Le pourcentage des femmes âgées de 40 à 44 ans qui n’ont pas d’enfant varie à travers les pays de l’OCDE mais augmente de manière générale depuis les années 1990 (OCDE, 2010). C’est en Autriche où le pourcentage de femmes qui ne sont pas mères semble le plus élevé (21,54 % en 2010) en comparaison de la Corée du Sud (6,78 % en 2005) ou la Turquie (où on observe une diminution de femmes sans enfant depuis 1990, passant de 5,40 % à 4,50 % en 2008). Au Canada, le nombre augmente sans cesse et 18,94 % (en 2007) des femmes qui approchent la ménopause sont sans enfant. La même étude fournit également des statistiques intéressantes concernant le pourcentage de femmes par catégories d’âge qui ne vivent pas avec au moins un enfant dans le même domicile. Il faudrait un sociologue ou un démographe pour analyser ces chiffres de manière experte afin d’expliquer pour quelles raisons, en dépit du fait que les femmes ont tendance à enfanter de plus en plus tard pendant la trentaine, le plus haut pourcentage de femmes âgées de 40 à 44 ans (et dont les enfants seraient encore mineurs) vivant sans enfant se situe à 31,81 % en Belgique et 28,22 % en Allemagne. Selon les chercheurs de cette étude, on retrouve de hauts taux de femmes vivant sans enfant dans les pays caractérisés par les plus hauts taux de femmes n’ayant pas d’enfant. Mais ces chiffres indiquent également peut-être le fait que dans ces pays où les femmes s’autorisent davantage la possibilité de ne pas enfanter, les femmes qui sont mères s’autorisent davantage la possibilité de ne pas vivre avec leurs enfants sous le même toit. Sans être en mesure d’examiner cette dernière hypothèse, elle est soulevée ici en vue d’illustrer une particularité importante de la recherche menée par Orna Donath. En effet, bien que l’on commence à discuter sur la place publique et à travers les travaux académiques du phénomène des femmes choisissant de ne pas avoir d’enfant, l’angle de recherche de Donath porte plus spécifiquement sur un phénomène encore plus tabou : regretter d’avoir eu des enfants.

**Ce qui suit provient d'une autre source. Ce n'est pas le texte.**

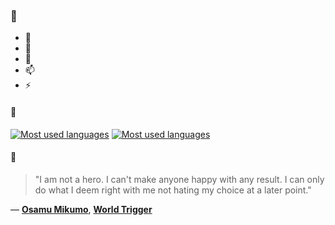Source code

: ### 👋

- 🔭
- 🌱
- 💬
- 📫
- ⚡

#### 🧏

[![Most used languages](https://github-readme-stats-aynah.vercel.app/api/top-langs/?username=aynh&theme=solarized-dark&langs_count=6&layout=compact&hide_title=true)](https://github.com/anuraghazra/github-readme-stats#gh-dark-mode-only)
[![Most used languages](https://github-readme-stats-aynah.vercel.app/api/top-langs/?username=aynh&theme=solarized-light&langs_count=6&layout=compact&hide_title=true)](https://github.com/anuraghazra/github-readme-stats#gh-light-mode-only)

#### 💬

> "I am not a hero. I can't make anyone happy with any result. I can only do what I deem right with me not hating my choice at a later point."

&mdash; [**Osamu Mikumo**](https://myanimelist.net/character.php?q=Osamu%20Mikumo&cat=character), [**World Trigger**](https://myanimelist.net/search/all?q=World%20Trigger&cat=all)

Dans la littérature philosophique, le non-désir d’enfant constitue le sujet de publications relativement récentes. La philosophe féministe C. Overall (2012) et le philosophe antinataliste D. Benatar (2008) présentent chacun respectivement une défense rationnelle du non-désir d’enfant qui peut conduire à une condamnation morale du désir de parentalité. Mais le non-désir d’enfant n’est pas du même ordre que le regret d’avoir eu des enfants. Les attentes sociales relativement à la féminité exemplaire culminent vers la maternité, peut-être davantage encore dans la société israélienne où, comme l’indique Donath, l’accès et le financement public des technologies de reproduction sont les plus élevés à l’échelle internationale. D’un point de vue féministe, il y a lieu de décrier les standards de beauté, de soumission sociale, de docilité sexuelle qui sont impliqués dans les modèles de féminité internalisés par de nombreuses femmes de manière opprimante. Mais le surinvestissement normatif dans la maternité implique une dimension morale peut-être plus sournoise encore. En effet, les femmes qui ne souhaitent pas avoir d’enfant sont perçues comme des égoïstes. Les femmes qui regrettent d’avoir eu leurs enfants sont perçues comme des êtres ayant moralement failli.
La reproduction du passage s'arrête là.